The definition of the phase delay is the continuous phase divided by the angular frequency (with a sign change). That means that you can't simply use the wrapped phase, between $-\pi$ and $+\pi$ you can get with a FFT to obtain the phase delay estimation. At least, you need to use an unwrapped version of the phase.

For example, with a linear phase FIR filter, the phase delay is supposed to be a constant, so the phase you have to use to do the calculus has to be monophonic and decreasing.

However, by doing some tests in MATLAB, I have been able to see that the unwrapped phase doesn't have this property everywhere. For a halfband lowpass filter for example, there are a few "jumps" in the stopband with a length not related with $\pi$, so they are untouched in the unwrapped phase, which gives me a wrong estimation of the phase delay, featuring jumps as well instead of a constant value.

Indeed, the "continuous phase" I need isn't the same thing than the unwrapped phase, and is associated with the zero-phase amplitude of the FIR filter. I have not found yet a way to get it, and MATLAB with its zerophase function is giving wrong results as well, because it cheats ! If the filter is linear phase, it uses the formula we all know for the phase delay. If it is a FIR linear phase transformed into a minimum-phase filter for example, then the phase delay displayed features again this low size jumps.

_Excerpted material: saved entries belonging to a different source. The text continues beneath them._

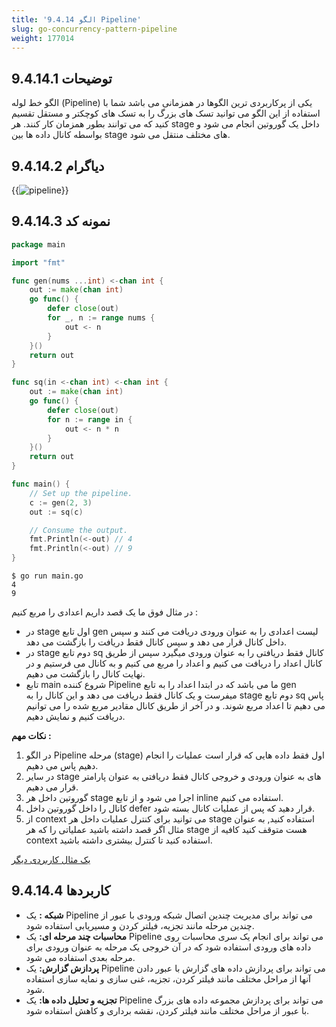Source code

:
 ```yaml
---
title: '9.4.14 الگو Pipeline'
slug: go-concurrency-pattern-pipeline
weight: 177014
---
```



## 9.4.14.1 توضیحات

الگو خط لوله (Pipeline) یکی از پرکاربردی ترین الگوها در همزمانی می باشد شما با استفاده از این الگو می توانید تسک های بزرگ را به تسک های کوچکتر و مستقل تقسیم کنید که می توانند بطور همزمان کار کنند. هر stage داخل یک گوروتین انجام می شود و بواسطه کانال داده ها بین stage های مختلف منتقل می شود.


## 9.4.14.2 دیاگرام

{{<img url="#" image="../../../assets/img/content/chapter9/concurrent/5.png" alt="pipeline">}}

## 9.4.14.3 نمونه کد

```go
package main

import "fmt"

func gen(nums ...int) <-chan int {
	out := make(chan int)
	go func() {
		defer close(out)
		for _, n := range nums {
			out <- n
		}
	}()
	return out
}

func sq(in <-chan int) <-chan int {
	out := make(chan int)
	go func() {
		defer close(out)
		for n := range in {
			out <- n * n
		}
	}()
	return out
}

func main() {
	// Set up the pipeline.
	c := gen(2, 3)
	out := sq(c)

	// Consume the output.
	fmt.Println(<-out) // 4
	fmt.Println(<-out) // 9
}
```

```shell
$ go run main.go
4
9
```

در مثال فوق ما یک قصد داریم اعدادی را مربع کنیم :

- در stage اول تابع gen لیست اعدادی را به عنوان ورودی دریافت می کنند و سپس داخل کانال قرار می دهد و سپس کانال فقط دریافت را بازگشت می دهد.
- در stage دوم تابع sq کانال فقط دریافتی را به عنوان ورودی میگیرد سپس از طریق کانال اعداد را دریافت می کنیم و اعداد را مربع می کنیم و به کانال می فرستیم و در نهایت کانال را بازگشت می دهیم.
- تابع main شروع کننده Pipeline ما می باشد که در ابتدا اعداد را به تابع gen میفرست و یک کانال فقط دریافت می دهد و این کانال را به stage دوم تابع sq پاس می دهیم تا اعداد مربع شوند. و در آخر از طریق کانال مقادیر مربع شده را می توانیم دریافت کنیم و نمایش دهیم.

**نکات مهم :**

1. در الگو Pipeline مرحله (stage) اول فقط داده هایی که قرار است عملیات را انجام دهیم پاس می دهیم.
2. در سایر stage های به عنوان ورودی و خروجی کانال فقط دریافتی به عنوان پارامتر قرار می دهیم.
3. گوروتین داخل هر stage اجرا می شود و از تابع inline استفاده می کنیم.
4. کانال را داخل گوروتین داخل defer قرار دهید که پس از عملیات کانال بسته شود.
5. از context می توانید برای کنترل عملیات داخل هر stage استفاده کنید, به عنوان مثال اگر قصد داشته باشید عملیاتی را که هر stage هست متوقف کنید کافیه از context استفاده کنید تا کنترل بیشتری داشته باشید.

[یک مثال کاربردی دیگر](https://github.com/Ja7ad/random-string-hasher)

## 9.4.14.4 کاربردها

- **شبکه :** یک Pipeline می تواند برای مدیریت چندین اتصال شبکه ورودی با عبور از چندین مرحله مانند تجزیه، فیلتر کردن و مسیریابی استفاده شود.
- **محاسبات چند مرحله ای:** یک Pipeline می تواند برای انجام یک سری محاسبات روی داده های ورودی استفاده شود که در آن خروجی یک مرحله به عنوان ورودی برای مرحله بعدی استفاده می شود.
- **پردازش گزارش:** یک Pipeline می تواند برای پردازش داده های گزارش با عبور دادن آنها از مراحل مختلف مانند فیلتر کردن، تجزیه، غنی سازی و نمایه سازی استفاده شود.
- **تجزیه و تحلیل داده ها:** یک Pipeline می تواند برای پردازش مجموعه داده های بزرگ با عبور از مراحل مختلف مانند فیلتر کردن، نقشه برداری و کاهش استفاده شود.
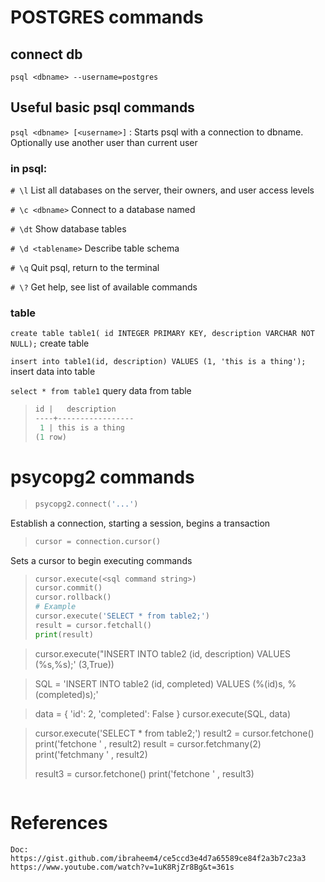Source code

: # POSTGRES commands

## connect db
    psql <dbname> --username=postgres

## Useful basic psql commands
`psql <dbname> [<username>]` : Starts psql with a connection to dbname. Optionally use another user than current user

### in psql:
`# \l` List all databases on the server, their owners, and user access levels

`# \c <dbname>` Connect to a database named

`# \dt` Show database tables

`# \d <tablename>` Describe table schema

`# \q` Quit psql, return to the terminal

`# \?` Get help, see list of available commands

### table
`create table table1( id INTEGER PRIMARY KEY, description VARCHAR NOT NULL);` create table

`insert into table1(id, description) VALUES (1, 'this is a thing');` insert data into table

`select * from table1` query data from table

>```php
> id |   description   
>----+-----------------
>  1 | this is a thing
> (1 row)
>```

# psycopg2 commands

>```python 
> psycopg2.connect('...')
>```
Establish a connection, starting a session, begins a transaction

>```python 
> cursor = connection.cursor()
>```
Sets a cursor to begin executing commands

>```python 
> cursor.execute(<sql command string>)
> cursor.commit()
> cursor.rollback()
> # Example
> cursor.execute('SELECT * from table2;')
> result = cursor.fetchall()
> print(result)

> cursor.execute("INSERT INTO table2 (id, description) VALUES (%s,%s);' (3,True))

> SQL = 'INSERT INTO table2 (id, completed) VALUES (%(id)s, %(completed)s);'

> data = {
>   'id': 2,
>   'completed': False
> }
> cursor.execute(SQL, data)

> cursor.execute('SELECT * from table2;')
> result2 = cursor.fetchone()
> print('fetchone ' , result2)
> result = cursor.fetchmany(2)
> print('fetchmany ' , result2)
>
> result3 = cursor.fetchone()
> print('fetchone ' , result3)

>```

# References
    Doc: https://gist.github.com/ibraheem4/ce5ccd3e4d7a65589ce84f2a3b7c23a3
    https://www.youtube.com/watch?v=1uK8RjZr8Bg&t=361s

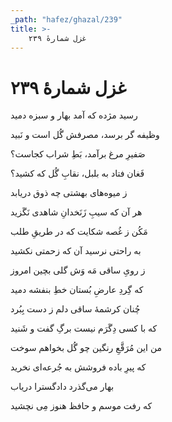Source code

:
 ```yaml
---
_path: "hafez/ghazal/239"
title: >-
    غزل شمارهٔ ۲۳۹
---
```

# غزل شمارهٔ ۲۳۹

<div class="b" id="bn1"><div class="m1"><p>رسید مژده که آمد بهار و سبزه دمید</p></div>
<div class="m2"><p>وظیفه گر برسد، مصرفش گُل است و نَبید</p></div></div>
<div class="b" id="bn2"><div class="m1"><p>صَفیرِ مرغ برآمد، بَطِ شراب کجاست؟</p></div>
<div class="m2"><p>فَغان فتاد به بلبل، نقابِ گُل که کشید؟</p></div></div>
<div class="b" id="bn3"><div class="m1"><p>ز میوه‌های بهشتی چه ذوق دریابد</p></div>
<div class="m2"><p>هر آن که سیبِ زَنَخدانِ شاهدی نَگَزید</p></div></div>
<div class="b" id="bn4"><div class="m1"><p>مَکُن ز غُصه شکایت که در طریقِ طلب</p></div>
<div class="m2"><p>به راحتی نرسید آن که زحمتی نکشید</p></div></div>
<div class="b" id="bn5"><div class="m1"><p>ز رویِ ساقی مَه وَش گلی بچین امروز</p></div>
<div class="m2"><p>که گِردِ عارضِ بُستان خطِ بنفشه دمید</p></div></div>
<div class="b" id="bn6"><div class="m1"><p>چُنان کرشمهٔ ساقی دلم ز دست بِبُرد</p></div>
<div class="m2"><p>که با کسی دِگَرَم نیست برگِ گفت و شَنید</p></div></div>
<div class="b" id="bn7"><div class="m1"><p>من این مُرَقَّعِ رنگین چو گُل بخواهم سوخت</p></div>
<div class="m2"><p>که پیرِ باده فروشش به جُرعه‌ای نخرید</p></div></div>
<div class="b" id="bn8"><div class="m1"><p>بهار می‌گذرد دادگسترا دریاب</p></div>
<div class="m2"><p>که رفت موسم و حافظ هنوز مِی نچشید</p></div></div>
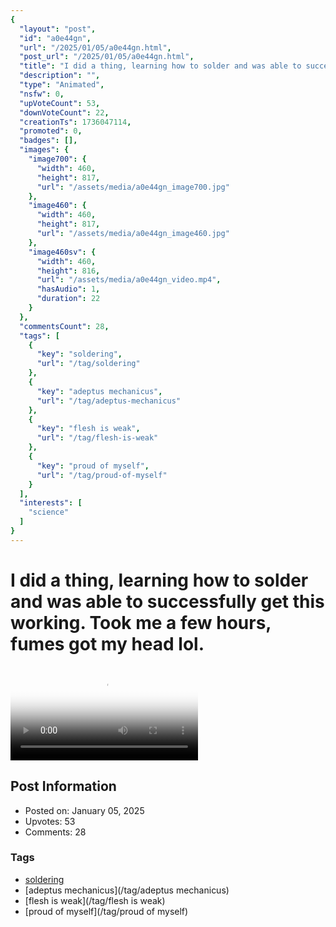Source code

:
 ```yaml
---
{
  "layout": "post",
  "id": "a0e44gn",
  "url": "/2025/01/05/a0e44gn.html",
  "post_url": "/2025/01/05/a0e44gn.html",
  "title": "I did a thing, learning how to solder and was able to successfully get this working. Took me a few hours, fumes got my head lol.",
  "description": "",
  "type": "Animated",
  "nsfw": 0,
  "upVoteCount": 53,
  "downVoteCount": 22,
  "creationTs": 1736047114,
  "promoted": 0,
  "badges": [],
  "images": {
    "image700": {
      "width": 460,
      "height": 817,
      "url": "/assets/media/a0e44gn_image700.jpg"
    },
    "image460": {
      "width": 460,
      "height": 817,
      "url": "/assets/media/a0e44gn_image460.jpg"
    },
    "image460sv": {
      "width": 460,
      "height": 816,
      "url": "/assets/media/a0e44gn_video.mp4",
      "hasAudio": 1,
      "duration": 22
    }
  },
  "commentsCount": 28,
  "tags": [
    {
      "key": "soldering",
      "url": "/tag/soldering"
    },
    {
      "key": "adeptus mechanicus",
      "url": "/tag/adeptus-mechanicus"
    },
    {
      "key": "flesh is weak",
      "url": "/tag/flesh-is-weak"
    },
    {
      "key": "proud of myself",
      "url": "/tag/proud-of-myself"
    }
  ],
  "interests": [
    "science"
  ]
}
---
```


# I did a thing, learning how to solder and was able to successfully get this working. Took me a few hours, fumes got my head lol.

<video controls playsinline loop poster="/assets/media/a0e44gn_image460.jpg">
  <source src="/assets/media/a0e44gn_video.mp4" type="video/mp4">
  Your browser does not support the video tag.
</video>

## Post Information

- Posted on: January 05, 2025
- Upvotes: 53
- Comments: 28

### Tags

- [soldering](/tag/soldering)
- [adeptus mechanicus](/tag/adeptus mechanicus)
- [flesh is weak](/tag/flesh is weak)
- [proud of myself](/tag/proud of myself)
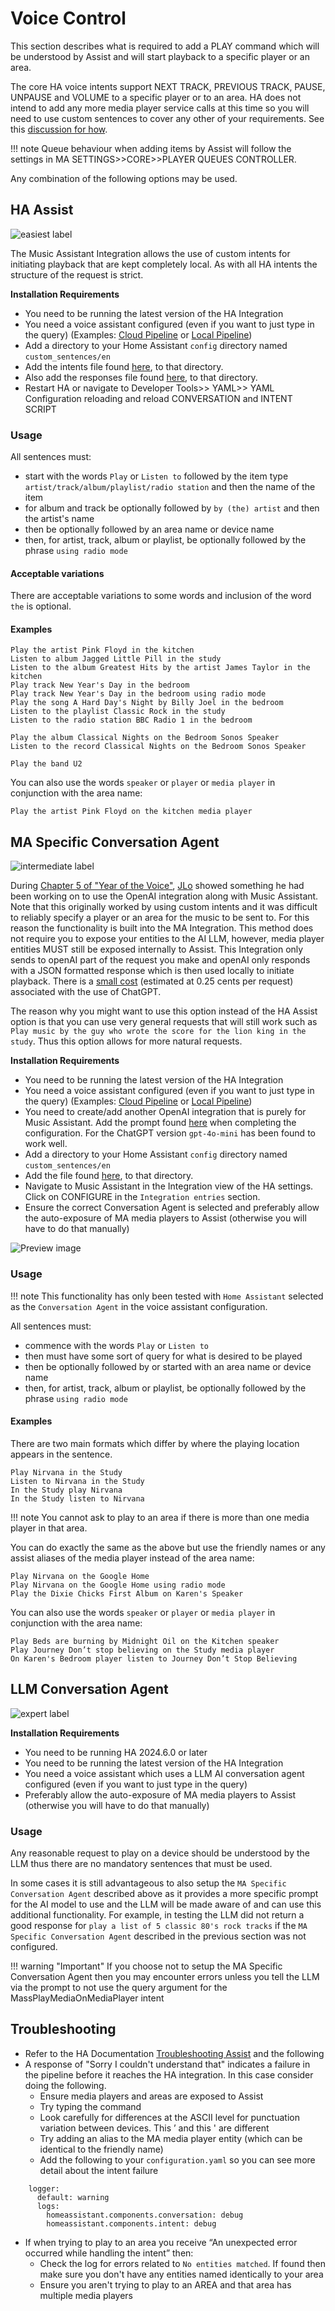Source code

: # Voice Control

This section describes what is required to add a PLAY command which will be understood by Assist and will start playback to a specific player or an area. 

The core HA voice intents support NEXT TRACK, PREVIOUS TRACK, PAUSE, UNPAUSE and VOLUME to a specific player or to an area. HA does not intend to add any more media player service calls at this time so you will need to use custom sentences to cover any other of your requirements. See this [discussion for how](https://github.com/orgs/music-assistant/discussions/2176).

!!! note
    Queue behaviour when adding items by Assist will follow the settings in MA SETTINGS>>CORE>>PLAYER QUEUES CONTROLLER.

Any combination of the following options may be used.

## HA Assist
![easiest label](../assets/label-easiest.png)

The Music Assistant Integration allows the use of custom intents for initiating playback that are kept completely local. As with all HA intents the structure of the request is strict.  

**Installation Requirements**

- You need to be running the latest version of the HA Integration
- You need a voice assistant configured (even if you want to just type in the query) (Examples: [Cloud Pipeline](https://www.home-assistant.io/voice_control/voice_remote_cloud_assistant/) or [Local Pipeline](https://www.home-assistant.io/voice_control/voice_remote_local_assistant/))
- Add a directory to your Home Assistant `config` directory named `custom_sentences/en`
- Add the intents file found [here](https://github.com/music-assistant/intents/blob/main/custom_sentences/en/music_assistant_PlayMediaAssist.yaml), to that directory.
- Also add the responses file found [here](https://github.com/music-assistant/intents/blob/main/custom_sentences/en/responses.yaml), to that directory. 
- Restart HA or navigate to Developer Tools>> YAML>> YAML Configuration reloading and reload CONVERSATION and INTENT SCRIPT

### Usage

All sentences must:

- start with the words `Play` or `Listen to` followed by the item type `artist/track/album/playlist/radio station` and then the name of the item
- for album and track be optionally followed by `by (the) artist` and then the artist's name
- then be optionally followed by an area name or device name
- then, for artist, track, album or playlist, be optionally followed by the phrase `using radio mode`

#### Acceptable variations

There are acceptable variations to some words and inclusion of the word `the` is optional.

#### Examples

```
Play the artist Pink Floyd in the kitchen
Listen to album Jagged Little Pill in the study
Listen to the album Greatest Hits by the artist James Taylor in the kitchen
Play track New Year's Day in the bedroom
Play track New Year's Day in the bedroom using radio mode
Play the song A Hard Day's Night by Billy Joel in the bedroom
Listen to the playlist Classic Rock in the study
Listen to the radio station BBC Radio 1 in the bedroom
```
```
Play the album Classical Nights on the Bedroom Sonos Speaker
Listen to the record Classical Nights on the Bedroom Sonos Speaker
```
```
Play the band U2
```
You can also use the words `speaker` or `player` or `media player` in conjunction with the area name:
```
Play the artist Pink Floyd on the kitchen media player
```

## MA Specific Conversation Agent
![intermediate label](../assets/label-intermediate.png)

During [Chapter 5 of "Year of the Voice"](https://www.youtube.com/live/djEkgoS5dDQ?si=pt8-qYH3PTpsnOq9&t=3699), [JLo](https://blog.jlpouffier.fr/chatgpt-powered-music-search-engine-on-a-local-voice-assistant/) showed something he had been working on to use the OpenAI integration along with Music Assistant. Note that this originally worked by using custom intents and it was difficult to reliably specify a player or an area for the music to be sent to. For this reason the functionality is built into the MA Integration. This method does not require you to expose your entities to the AI LLM, however, media player entities MUST still be exposed internally to Assist. This Integration only sends to openAI part of the request you make and openAI only responds with a JSON formatted response which is then used locally to initiate playback. There is a [small cost](https://openai.com/api/pricing/) (estimated at 0.25 cents per request) associated with the use of ChatGPT.

The reason why you might want to use this option instead of the HA Assist option is that you can use very general requests that will still work such as `Play music by the guy who wrote the score for the lion king in the study`. Thus this option allows for more natural requests. 

**Installation Requirements**

- You need to be running the latest version of the HA Integration
- You need a voice assistant configured (even if you want to just type in the query) (Examples: [Cloud Pipeline](https://www.home-assistant.io/voice_control/voice_remote_cloud_assistant/) or [Local Pipeline](https://www.home-assistant.io/voice_control/voice_remote_local_assistant/))
- You need to create/add another OpenAI integration that is purely for Music Assistant.
Add the prompt found [here](https://github.com/music-assistant/intents/blob/main/prompt.txt) when completing the configuration. For the ChatGPT version `gpt-4o-mini` has been found to work well.
- Add a directory to your Home Assistant `config` directory named `custom_sentences/en`
- Add the file found [here](https://github.com/music-assistant/intents/blob/main/custom_sentences/en/music_assistant_PlayMediaOnMediaPlayer.yaml), to that directory.
- Navigate to Music Assistant in the Integration view of the HA settings. Click on CONFIGURE in the `Integration entries` section.
- Ensure the correct Conversation Agent is selected and preferably allow the auto-exposure of MA media players to Assist (otherwise you will have to do that manually)

![Preview image](../assets/screenshots/screen6.png)

### Usage

!!! note
    This functionality has only been tested with `Home Assistant` selected as the `Conversation Agent` in the voice assistant configuration.

All sentences must:

- commence with the words `Play` or `Listen to`
- then must have some sort of query for what is desired to be played
- then be optionally followed by or started with an area name or device name
- then, for artist, track, album or playlist, be optionally followed by the phrase `using radio mode`

#### Examples

There are two main formats which differ by where the playing location appears in the sentence. 
```
Play Nirvana in the Study
Listen to Nirvana in the Study
In the Study play Nirvana
In the Study listen to Nirvana
```
!!! note
    You cannot ask to play to an area if there is more than one media player in that area.

You can do exactly the same as the above but use the friendly names or any assist aliases of the media player instead of the area name:

```
Play Nirvana on the Google Home
Play Nirvana on the Google Home using radio mode
Play the Dixie Chicks First Album on Karen's Speaker
```

You can also use the words `speaker` or `player` or `media player` in conjunction with the area name:
```
Play Beds are burning by Midnight Oil on the Kitchen speaker
Play Journey Don’t stop believing on the Study media player
On Karen's Bedroom player listen to Journey Don’t Stop Believing
```

## LLM Conversation Agent
![expert label](../assets/label-expert.png)

**Installation Requirements**

- You need to be running HA 2024.6.0 or later
- You need to be running the latest version of the HA Integration
- You need a voice assistant which uses a LLM AI conversation agent configured (even if you want to just type in the query)
- Preferably allow the auto-exposure of MA media players to Assist (otherwise you will have to do that manually)

### Usage

Any reasonable request to play on a device should be understood by the LLM thus there are no mandatory sentences that must be used. 

In some cases it is still advantageous to also setup the `MA Specific Conversation Agent` described above as it provides a more specific prompt for the AI model to use and the LLM will be made aware of and can use this additional functionality. For example, in testing the LLM did not return a good response for `play a list of 5 classic 80's rock tracks` if the `MA Specific Conversation Agent` described in the previous section was not configured.

!!! warning "Important"
    If you choose not to setup the MA Specific Conversation Agent then you may encounter errors unless you tell the LLM via the prompt to not use the query argument for the MassPlayMediaOnMediaPlayer intent

## Troubleshooting

- Refer to the HA Documentation [Troubleshooting Assist](https://www.home-assistant.io/voice_control/troubleshooting/) and the following
- A response of "Sorry I couldn't understand that" indicates a failure in the pipeline before it reaches the HA integration. In this case consider doing the following.
    - Ensure media players and areas are exposed to Assist
    - Try typing the command
    - Look carefully for differences at the ASCII level for punctuation variation between devices. This ’ and this ' are different
    - Try adding an alias to the MA media player entity (which can be identical to the friendly name)
    - Add the following to your `configuration.yaml` so you can see more detail about the intent failure
```
    logger:
      default: warning
      logs:
        homeassistant.components.conversation: debug
        homeassistant.components.intent: debug
```

- If when trying to play to an area you receive “An unexpected error occurred while handling the intent” then:
    - Check the log for errors related to `No entities matched`. If found then make sure you don't have any entities named identically to your area
    - Ensure you aren't trying to play to an AREA and that area has multiple media players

I'm thinking about doing something like detecting the jump length, assuming the phase is supposed to be smooth everywhere, and using the derivative at the sample before the jump to do something which might look good...

But I would like to know if someone knows a rigorous way to get the continuous phase.

EDIT : here is an example. You can find there the phase for a FIR linear phase filter, wrapped and unwrapped. As you can see on the unwrapped, some phase jumps are still here...

wrapped unwrapped

EDIT 2 : my problem can be redefined this way. Most of the time, any FIR filter can be studied with its frequency response H($\omega$) = |H($\omega$)| $e^{j \phi( \omega)}$ with |H($\omega$)| the magnitude, always positive or zero, and $\phi(\omega)$ the wrapped phase.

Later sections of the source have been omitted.